IGOR FERNÁNDEZ
PSICOLOGÍA

¡Qué incorrección!

Es bueno o es malo darle vueltas a una situación para elegir la manera correcta de actuar? Esta fue la pregunta que me hizo una persona con aspecto de haber estado dándole vueltas, a su vez, a la pregunta en sí. Me quedé pensando por un momento en el plano psicológico de la pregunta, es decir, en qué quería esta persona resolver en sí mismo respondiendo a este interrogante.

Siempre que hacemos una pregunta genérica de este tipo, tenemos un interés personal bastante concreto, una necesidad que cubrir, e incluso nuestra propia respuesta que queremos contrastar. Yo, como psicólogo centrado en la persona, tuve que responder un insatisfactorio «depende», insatisfactorio para él, pero honesto. Por lo menos, antes de empezar a hacerle preguntas sobre el subtexto de la pregunta (en los textos dramáticos, se llama así a la intención tras las palabras, o a lo que los personajes quieren de su interlocutor). Para empezar, si pensaba en alguna situación concreta cuando me lo preguntaba, por aquello de entender mejor, y sobre el terreno, lo que significa bueno o malo en una situación concreta. Había otra razón para hacer esta propuesta y es que, al responder en general, yo habría dado una respuesta abstracta y probablemente convencional, o simplemente habría dado mi opinión en función de mi experiencia. Bueno y malo son adjetivos con implicaciones morales, por lo que están sujetos a criterios éticos generales de un grupo en particular. Lo que es bueno o malo en una familia, no tiene por qué serlo en otra, algo que se hace muy evidente al comparar culturas.
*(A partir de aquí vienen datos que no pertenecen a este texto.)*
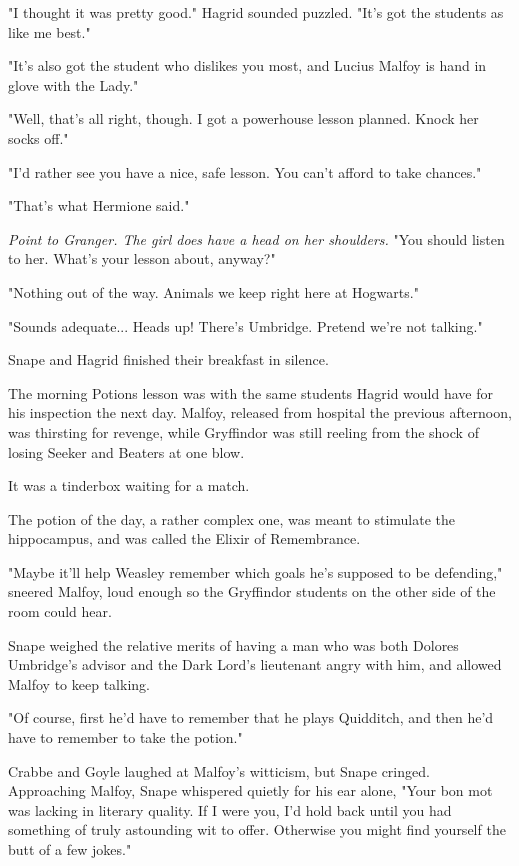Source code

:"I thought it was pretty good." Hagrid sounded puzzled. "It's got the students as like me best."

"It's also got the student who dislikes you most, and Lucius Malfoy is hand in glove with the Lady."

"Well, that's all right, though. I got a powerhouse lesson planned. Knock her socks off."

"I'd rather see you have a nice, safe lesson. You can't afford to take chances."

"That's what Hermione said."

\emph{Point to Granger. The girl does have a head on her shoulders.} "You should listen to her. What's your lesson about, anyway?"

"Nothing out of the way. Animals we keep right here at Hogwarts."

"Sounds adequate... Heads up! There's Umbridge. Pretend we're not talking."

Snape and Hagrid finished their breakfast in silence.

The morning Potions lesson was with the same students Hagrid would have for his inspection the next day. Malfoy, released from hospital the previous afternoon, was thirsting for revenge, while Gryffindor was still reeling from the shock of losing Seeker and Beaters at one blow.

It was a tinderbox waiting for a match.

The potion of the day, a rather complex one, was meant to stimulate the hippocampus, and was called the Elixir of Remembrance.

"Maybe it'll help Weasley remember which goals he's supposed to be defending," sneered Malfoy, loud enough so the Gryffindor students on the other side of the room could hear.

Snape weighed the relative merits of having a man who was both Dolores Umbridge's advisor and the Dark Lord's lieutenant angry with him, and allowed Malfoy to keep talking.

"Of course, first he'd have to remember that he plays Quidditch, and then he'd have to remember to take the potion."

Crabbe and Goyle laughed at Malfoy's witticism, but Snape cringed. Approaching Malfoy, Snape whispered quietly for his ear alone, "Your bon mot was lacking in literary quality. If I were you, I'd hold back until you had something of truly astounding wit to offer. Otherwise you might find yourself the butt of a few jokes."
Por mi experiencia, sé que las personas hacemos las cosas por una razón, así que ese darle vueltas, debía de tener alguna razón de ser, más allá de ser bueno o malo. Entonces, ¿para qué damos vueltas a una situación? Algunas posibles respuestas son: entender lo que ha sucedido, o prepararnos para lo que puede suceder y reaccionar en consecuencia a esa predicción. Aunque, a veces, pensar repetidamente sustituye a la acción; es decir, mientras giramos mentalmente entorno a una decisión difícil, también retrasamos actuar.
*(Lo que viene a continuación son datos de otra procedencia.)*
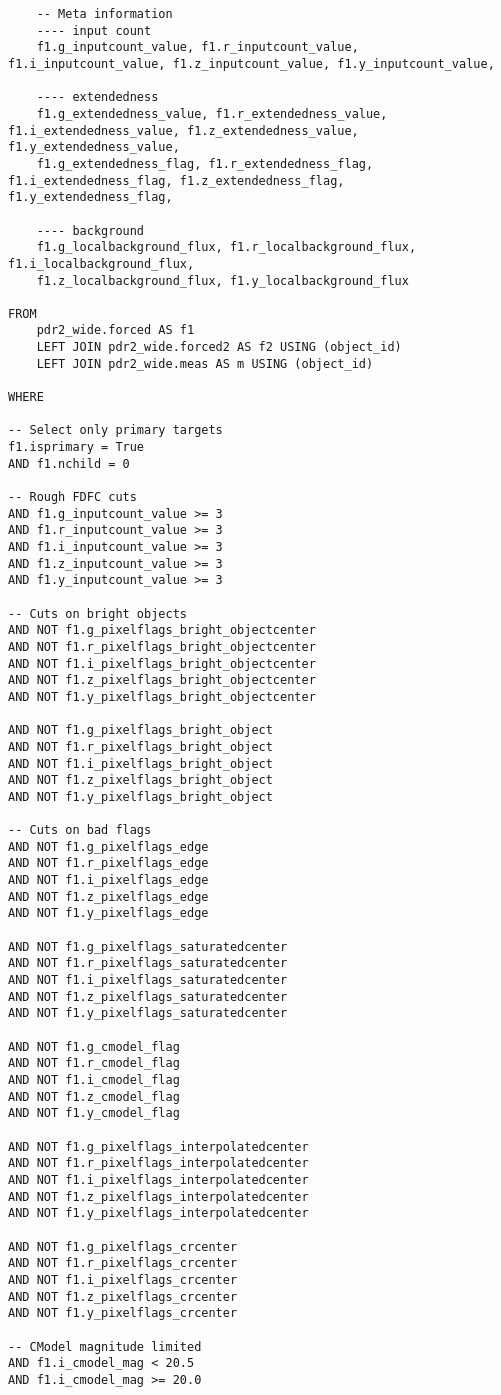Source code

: \documentclass[fleqn,usenatbib,useAMS]{mnras}
\begin{document}
\begin{lstlisting}
    -- Meta information
    ---- input count
    f1.g_inputcount_value, f1.r_inputcount_value, f1.i_inputcount_value, f1.z_inputcount_value, f1.y_inputcount_value,

    ---- extendedness
    f1.g_extendedness_value, f1.r_extendedness_value, f1.i_extendedness_value, f1.z_extendedness_value, f1.y_extendedness_value,
    f1.g_extendedness_flag, f1.r_extendedness_flag, f1.i_extendedness_flag, f1.z_extendedness_flag, f1.y_extendedness_flag,

    ---- background
    f1.g_localbackground_flux, f1.r_localbackground_flux, f1.i_localbackground_flux,
    f1.z_localbackground_flux, f1.y_localbackground_flux
		
FROM
	pdr2_wide.forced AS f1
	LEFT JOIN pdr2_wide.forced2 AS f2 USING (object_id)
	LEFT JOIN pdr2_wide.meas AS m USING (object_id)

WHERE
	
-- Select only primary targets
f1.isprimary = True
AND f1.nchild = 0

-- Rough FDFC cuts
AND f1.g_inputcount_value >= 3
AND f1.r_inputcount_value >= 3
AND f1.i_inputcount_value >= 3
AND f1.z_inputcount_value >= 3
AND f1.y_inputcount_value >= 3

-- Cuts on bright objects
AND NOT f1.g_pixelflags_bright_objectcenter
AND NOT f1.r_pixelflags_bright_objectcenter
AND NOT f1.i_pixelflags_bright_objectcenter
AND NOT f1.z_pixelflags_bright_objectcenter
AND NOT f1.y_pixelflags_bright_objectcenter

AND NOT f1.g_pixelflags_bright_object
AND NOT f1.r_pixelflags_bright_object
AND NOT f1.i_pixelflags_bright_object
AND NOT f1.z_pixelflags_bright_object
AND NOT f1.y_pixelflags_bright_object

-- Cuts on bad flags
AND NOT f1.g_pixelflags_edge
AND NOT f1.r_pixelflags_edge
AND NOT f1.i_pixelflags_edge
AND NOT f1.z_pixelflags_edge
AND NOT f1.y_pixelflags_edge

AND NOT f1.g_pixelflags_saturatedcenter
AND NOT f1.r_pixelflags_saturatedcenter
AND NOT f1.i_pixelflags_saturatedcenter
AND NOT f1.z_pixelflags_saturatedcenter
AND NOT f1.y_pixelflags_saturatedcenter

AND NOT f1.g_cmodel_flag
AND NOT f1.r_cmodel_flag
AND NOT f1.i_cmodel_flag
AND NOT f1.z_cmodel_flag
AND NOT f1.y_cmodel_flag

AND NOT f1.g_pixelflags_interpolatedcenter
AND NOT f1.r_pixelflags_interpolatedcenter
AND NOT f1.i_pixelflags_interpolatedcenter
AND NOT f1.z_pixelflags_interpolatedcenter
AND NOT f1.y_pixelflags_interpolatedcenter

AND NOT f1.g_pixelflags_crcenter
AND NOT f1.r_pixelflags_crcenter
AND NOT f1.i_pixelflags_crcenter
AND NOT f1.z_pixelflags_crcenter
AND NOT f1.y_pixelflags_crcenter

-- CModel magnitude limited
AND f1.i_cmodel_mag < 20.5 
AND f1.i_cmodel_mag >= 20.0
\end{lstlisting}
\end{document}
Sea como fuere, parece que pensar mucho nuestra actuación en una situación dada que sucederá en el futuro tiene una alta dosis de preparación, la cual a menudo tiene consecuencias. Para empezar, el cansancio de crear mentalmente escenarios distintos ante la misma situación inicial y responder a ellos en la fantasía, lo cual nos lleva tiempo y energía que podríamos estar poniendo en otra cosa. Para continuar, pagamos el precio de la contención de la espontaneidad. Cuando ensayamos nuestras reacciones, nuestras palabras, incluso nuestros sentimientos, encapsulamos la emoción genuina que sentiríamos si simplemente nos dejáramos reaccionar en el momento, ponemos a un lado la manera de actuar que más encaja con nosotros para dar una respuesta correcta, la que se espera, o la que calculamos que tendrá mejor resultado (aunque a menudo buscamos el resultado menos negativo). Al mismo tiempo, hay relaciones en las que se nos pide ser diferentes para encajar, y en las que prácticamente tenemos que adivinar cuál es la respuesta correcta, cuando la nuestra, la que nos sale, no es aceptada o es criticada, o simplemente percibimos la decepción en los ojos del otro. Si esta reacción nos asusta o nos duele, normalmente no podemos hablarlo en el momento, o discutir sobre esa petición para adaptarnos al marco de referencia del otro, o expresar nuestro deseo de que nuestra visión sobre las cosas sea tenida en cuenta. Así que lo que nos queda es darle vueltas en solitario, y después de un rato, volver a pensar en la pregunta del principio, la cual, por cierto, se plantea porque hay algo que no nos convence de esa preparación para lo correcto.